## ASSIGNMENT
Filter the material, keeping only lines with the word "like".

## DATA
================================
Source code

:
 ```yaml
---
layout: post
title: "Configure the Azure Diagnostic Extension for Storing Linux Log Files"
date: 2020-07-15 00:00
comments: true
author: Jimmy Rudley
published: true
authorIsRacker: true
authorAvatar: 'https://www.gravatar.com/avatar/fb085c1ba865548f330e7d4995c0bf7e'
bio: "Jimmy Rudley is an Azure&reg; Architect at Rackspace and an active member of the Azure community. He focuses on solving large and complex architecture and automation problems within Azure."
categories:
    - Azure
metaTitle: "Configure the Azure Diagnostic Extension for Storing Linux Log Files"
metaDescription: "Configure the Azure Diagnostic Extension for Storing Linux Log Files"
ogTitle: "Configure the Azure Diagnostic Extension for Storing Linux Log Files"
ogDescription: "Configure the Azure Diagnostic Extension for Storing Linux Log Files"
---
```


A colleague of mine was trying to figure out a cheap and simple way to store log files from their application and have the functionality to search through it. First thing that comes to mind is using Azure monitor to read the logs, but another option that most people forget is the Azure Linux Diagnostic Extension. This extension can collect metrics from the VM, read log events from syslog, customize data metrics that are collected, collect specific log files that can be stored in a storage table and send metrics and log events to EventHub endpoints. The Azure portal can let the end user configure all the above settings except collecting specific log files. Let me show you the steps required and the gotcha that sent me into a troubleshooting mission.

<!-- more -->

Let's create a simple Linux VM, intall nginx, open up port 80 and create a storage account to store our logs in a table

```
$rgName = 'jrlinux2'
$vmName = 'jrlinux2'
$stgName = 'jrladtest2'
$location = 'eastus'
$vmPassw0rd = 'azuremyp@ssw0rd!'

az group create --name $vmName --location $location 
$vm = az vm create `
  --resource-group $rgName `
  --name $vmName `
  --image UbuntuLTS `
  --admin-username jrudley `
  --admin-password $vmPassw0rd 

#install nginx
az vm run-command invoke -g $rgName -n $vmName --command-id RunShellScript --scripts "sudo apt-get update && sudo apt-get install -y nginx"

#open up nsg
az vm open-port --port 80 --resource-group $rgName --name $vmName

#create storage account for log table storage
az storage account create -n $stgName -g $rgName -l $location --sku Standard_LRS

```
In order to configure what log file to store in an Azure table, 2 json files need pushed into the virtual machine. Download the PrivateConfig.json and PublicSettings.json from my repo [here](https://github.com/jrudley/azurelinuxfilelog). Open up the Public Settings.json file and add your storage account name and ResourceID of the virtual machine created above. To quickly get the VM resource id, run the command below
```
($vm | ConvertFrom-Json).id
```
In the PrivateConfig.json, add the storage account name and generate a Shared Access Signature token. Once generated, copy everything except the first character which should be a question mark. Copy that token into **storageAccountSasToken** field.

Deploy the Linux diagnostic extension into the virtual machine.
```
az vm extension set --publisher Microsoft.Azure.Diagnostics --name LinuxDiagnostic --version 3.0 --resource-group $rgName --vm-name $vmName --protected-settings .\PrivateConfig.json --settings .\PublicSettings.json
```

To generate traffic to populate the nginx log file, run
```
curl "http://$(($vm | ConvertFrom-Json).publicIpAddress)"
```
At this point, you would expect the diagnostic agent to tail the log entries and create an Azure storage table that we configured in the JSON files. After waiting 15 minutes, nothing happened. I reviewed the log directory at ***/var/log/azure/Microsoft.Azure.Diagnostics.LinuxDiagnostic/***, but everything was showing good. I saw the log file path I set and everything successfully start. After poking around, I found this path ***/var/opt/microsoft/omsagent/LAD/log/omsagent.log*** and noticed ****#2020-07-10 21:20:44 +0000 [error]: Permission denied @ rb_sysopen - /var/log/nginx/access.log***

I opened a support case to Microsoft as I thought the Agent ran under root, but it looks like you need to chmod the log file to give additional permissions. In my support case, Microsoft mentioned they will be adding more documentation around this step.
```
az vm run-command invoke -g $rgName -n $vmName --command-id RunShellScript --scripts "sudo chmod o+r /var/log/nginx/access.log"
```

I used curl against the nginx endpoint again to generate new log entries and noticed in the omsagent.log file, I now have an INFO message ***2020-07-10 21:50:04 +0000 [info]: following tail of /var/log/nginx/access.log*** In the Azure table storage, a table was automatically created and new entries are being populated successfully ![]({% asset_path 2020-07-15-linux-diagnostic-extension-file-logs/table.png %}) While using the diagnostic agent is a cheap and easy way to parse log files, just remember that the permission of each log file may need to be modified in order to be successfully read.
================================
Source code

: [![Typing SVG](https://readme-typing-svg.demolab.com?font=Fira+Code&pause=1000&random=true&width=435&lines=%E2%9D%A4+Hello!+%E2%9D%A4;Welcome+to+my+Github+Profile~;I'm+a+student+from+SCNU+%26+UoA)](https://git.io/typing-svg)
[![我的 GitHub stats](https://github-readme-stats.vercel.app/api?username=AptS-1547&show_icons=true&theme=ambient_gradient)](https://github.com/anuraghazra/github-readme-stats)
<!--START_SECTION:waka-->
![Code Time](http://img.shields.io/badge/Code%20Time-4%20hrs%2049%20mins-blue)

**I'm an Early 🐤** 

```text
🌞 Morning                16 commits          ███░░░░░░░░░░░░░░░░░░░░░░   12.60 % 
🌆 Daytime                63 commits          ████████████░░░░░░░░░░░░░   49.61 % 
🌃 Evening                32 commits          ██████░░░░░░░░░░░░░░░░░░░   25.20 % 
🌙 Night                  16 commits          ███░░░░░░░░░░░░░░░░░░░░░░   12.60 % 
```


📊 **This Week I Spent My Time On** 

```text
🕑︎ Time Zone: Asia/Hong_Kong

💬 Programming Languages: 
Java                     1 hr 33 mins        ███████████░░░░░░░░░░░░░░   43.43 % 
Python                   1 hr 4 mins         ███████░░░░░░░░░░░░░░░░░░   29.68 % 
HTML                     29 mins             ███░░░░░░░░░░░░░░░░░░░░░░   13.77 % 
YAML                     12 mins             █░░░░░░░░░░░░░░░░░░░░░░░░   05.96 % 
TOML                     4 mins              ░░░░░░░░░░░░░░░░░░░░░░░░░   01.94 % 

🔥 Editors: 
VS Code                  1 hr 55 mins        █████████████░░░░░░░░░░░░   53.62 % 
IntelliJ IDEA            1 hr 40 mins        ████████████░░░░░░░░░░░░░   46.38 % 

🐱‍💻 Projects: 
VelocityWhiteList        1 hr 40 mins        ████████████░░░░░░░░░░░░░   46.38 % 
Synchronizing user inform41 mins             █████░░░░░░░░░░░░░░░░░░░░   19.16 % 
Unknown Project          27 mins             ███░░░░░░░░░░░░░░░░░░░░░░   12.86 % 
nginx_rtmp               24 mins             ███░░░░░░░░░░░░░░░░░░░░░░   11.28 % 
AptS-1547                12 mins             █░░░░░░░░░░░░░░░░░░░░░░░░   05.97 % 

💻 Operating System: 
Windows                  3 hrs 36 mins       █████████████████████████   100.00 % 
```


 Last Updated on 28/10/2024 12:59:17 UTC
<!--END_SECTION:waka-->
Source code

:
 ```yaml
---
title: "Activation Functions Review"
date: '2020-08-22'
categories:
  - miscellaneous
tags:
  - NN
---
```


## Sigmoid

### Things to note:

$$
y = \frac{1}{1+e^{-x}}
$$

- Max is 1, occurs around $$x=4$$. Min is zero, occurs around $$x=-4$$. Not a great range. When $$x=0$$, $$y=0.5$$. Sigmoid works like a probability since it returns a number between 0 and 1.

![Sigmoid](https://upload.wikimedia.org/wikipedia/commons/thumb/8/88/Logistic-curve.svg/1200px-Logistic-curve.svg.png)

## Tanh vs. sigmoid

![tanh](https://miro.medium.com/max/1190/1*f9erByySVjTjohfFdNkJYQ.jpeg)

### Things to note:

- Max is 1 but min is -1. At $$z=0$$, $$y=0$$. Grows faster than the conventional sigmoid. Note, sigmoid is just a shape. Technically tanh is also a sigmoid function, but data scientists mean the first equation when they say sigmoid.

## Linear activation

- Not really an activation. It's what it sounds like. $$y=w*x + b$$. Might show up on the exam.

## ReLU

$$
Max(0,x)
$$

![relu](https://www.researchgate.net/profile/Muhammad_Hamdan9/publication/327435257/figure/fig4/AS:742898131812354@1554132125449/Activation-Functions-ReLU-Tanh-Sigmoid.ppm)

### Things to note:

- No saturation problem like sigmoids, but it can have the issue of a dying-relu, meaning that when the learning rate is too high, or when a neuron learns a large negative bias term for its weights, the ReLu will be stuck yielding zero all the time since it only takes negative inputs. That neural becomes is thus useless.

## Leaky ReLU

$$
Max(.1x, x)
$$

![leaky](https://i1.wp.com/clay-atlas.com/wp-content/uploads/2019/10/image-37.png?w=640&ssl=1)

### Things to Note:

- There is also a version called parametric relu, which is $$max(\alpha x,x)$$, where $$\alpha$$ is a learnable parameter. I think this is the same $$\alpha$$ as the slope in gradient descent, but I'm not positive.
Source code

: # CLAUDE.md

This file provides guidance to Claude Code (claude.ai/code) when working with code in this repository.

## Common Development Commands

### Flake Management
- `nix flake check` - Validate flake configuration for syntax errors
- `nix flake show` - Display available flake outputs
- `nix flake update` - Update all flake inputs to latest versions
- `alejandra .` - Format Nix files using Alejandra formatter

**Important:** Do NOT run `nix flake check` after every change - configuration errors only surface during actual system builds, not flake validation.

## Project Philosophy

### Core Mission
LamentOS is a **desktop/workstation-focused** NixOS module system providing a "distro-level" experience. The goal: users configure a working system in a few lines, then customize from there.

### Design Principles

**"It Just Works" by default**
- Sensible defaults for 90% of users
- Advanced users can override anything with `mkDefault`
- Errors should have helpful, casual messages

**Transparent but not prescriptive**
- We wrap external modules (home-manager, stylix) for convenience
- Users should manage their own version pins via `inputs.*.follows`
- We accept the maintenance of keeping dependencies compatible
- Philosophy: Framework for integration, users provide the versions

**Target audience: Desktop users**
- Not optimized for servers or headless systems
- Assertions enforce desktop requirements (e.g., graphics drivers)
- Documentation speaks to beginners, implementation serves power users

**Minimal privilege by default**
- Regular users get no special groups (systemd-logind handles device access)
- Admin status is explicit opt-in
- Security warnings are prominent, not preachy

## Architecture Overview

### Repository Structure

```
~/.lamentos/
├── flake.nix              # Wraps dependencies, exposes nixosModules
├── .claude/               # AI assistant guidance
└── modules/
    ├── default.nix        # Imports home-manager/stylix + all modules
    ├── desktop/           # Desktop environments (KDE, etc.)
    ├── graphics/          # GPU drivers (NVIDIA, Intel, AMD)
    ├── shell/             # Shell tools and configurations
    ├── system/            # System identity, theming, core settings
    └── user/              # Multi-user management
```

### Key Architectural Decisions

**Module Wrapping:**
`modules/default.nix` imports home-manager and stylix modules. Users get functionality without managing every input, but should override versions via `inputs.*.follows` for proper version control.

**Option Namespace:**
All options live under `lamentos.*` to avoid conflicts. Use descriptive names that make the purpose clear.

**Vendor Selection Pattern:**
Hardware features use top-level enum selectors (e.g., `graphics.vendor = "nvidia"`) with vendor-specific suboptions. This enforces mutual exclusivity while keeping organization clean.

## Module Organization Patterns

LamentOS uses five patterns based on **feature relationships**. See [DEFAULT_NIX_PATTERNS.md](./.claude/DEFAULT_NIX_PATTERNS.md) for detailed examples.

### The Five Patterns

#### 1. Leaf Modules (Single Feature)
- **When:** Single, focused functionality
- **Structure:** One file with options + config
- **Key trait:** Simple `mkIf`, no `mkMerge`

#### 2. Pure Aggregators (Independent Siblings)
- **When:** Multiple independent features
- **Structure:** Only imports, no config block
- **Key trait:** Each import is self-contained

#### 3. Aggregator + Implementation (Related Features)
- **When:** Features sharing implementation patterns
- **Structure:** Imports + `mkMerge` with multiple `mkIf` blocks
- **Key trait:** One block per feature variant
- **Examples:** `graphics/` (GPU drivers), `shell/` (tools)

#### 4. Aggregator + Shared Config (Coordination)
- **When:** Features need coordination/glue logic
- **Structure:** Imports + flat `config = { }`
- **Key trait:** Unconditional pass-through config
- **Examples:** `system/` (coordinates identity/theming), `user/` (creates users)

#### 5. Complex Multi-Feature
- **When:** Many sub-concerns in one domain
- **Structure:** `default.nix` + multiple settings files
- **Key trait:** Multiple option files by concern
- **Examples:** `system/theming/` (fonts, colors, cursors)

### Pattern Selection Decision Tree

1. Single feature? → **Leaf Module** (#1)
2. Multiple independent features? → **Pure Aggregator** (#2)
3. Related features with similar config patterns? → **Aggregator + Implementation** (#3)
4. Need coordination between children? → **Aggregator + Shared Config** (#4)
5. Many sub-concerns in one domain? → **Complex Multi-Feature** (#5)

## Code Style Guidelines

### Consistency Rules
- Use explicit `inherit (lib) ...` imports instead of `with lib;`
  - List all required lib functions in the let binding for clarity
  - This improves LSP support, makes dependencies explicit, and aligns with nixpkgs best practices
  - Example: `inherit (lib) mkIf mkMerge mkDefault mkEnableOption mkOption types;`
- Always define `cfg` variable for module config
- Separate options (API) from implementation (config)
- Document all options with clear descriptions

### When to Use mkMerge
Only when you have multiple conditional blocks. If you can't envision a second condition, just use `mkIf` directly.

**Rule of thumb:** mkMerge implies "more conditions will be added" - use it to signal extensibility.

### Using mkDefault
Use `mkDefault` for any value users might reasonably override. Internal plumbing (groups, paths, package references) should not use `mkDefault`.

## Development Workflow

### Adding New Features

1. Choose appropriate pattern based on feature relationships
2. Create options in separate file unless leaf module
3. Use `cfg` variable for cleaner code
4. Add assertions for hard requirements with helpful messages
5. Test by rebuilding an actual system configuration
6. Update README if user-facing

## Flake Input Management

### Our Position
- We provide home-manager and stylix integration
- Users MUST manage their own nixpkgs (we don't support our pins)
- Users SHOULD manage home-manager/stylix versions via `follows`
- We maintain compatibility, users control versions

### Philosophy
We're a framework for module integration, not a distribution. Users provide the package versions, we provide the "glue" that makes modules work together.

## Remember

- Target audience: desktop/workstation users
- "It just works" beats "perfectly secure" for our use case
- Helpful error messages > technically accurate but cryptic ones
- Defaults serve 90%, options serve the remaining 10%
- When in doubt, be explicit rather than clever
================================
## OUTPUT FOR THIS EXERCISE
I opened a support case to Microsoft as I thought the Agent ran under root, but it looks like you need to chmod the log file to give additional permissions. In my support case, Microsoft mentioned they will be adding more documentation around this step.
- Max is 1, occurs around $$x=4$$. Min is zero, occurs around $$x=-4$$. Not a great range. When $$x=0$$, $$y=0.5$$. Sigmoid works like a probability since it returns a number between 0 and 1.
- Not really an activation. It's what it sounds like. $$y=w*x + b$$. Might show up on the exam.
- No saturation problem like sigmoids, but it can have the issue of a dying-relu, meaning that when the learning rate is too high, or when a neuron learns a large negative bias term for its weights, the ReLu will be stuck yielding zero all the time since it only takes negative inputs. That neural becomes is thus useless.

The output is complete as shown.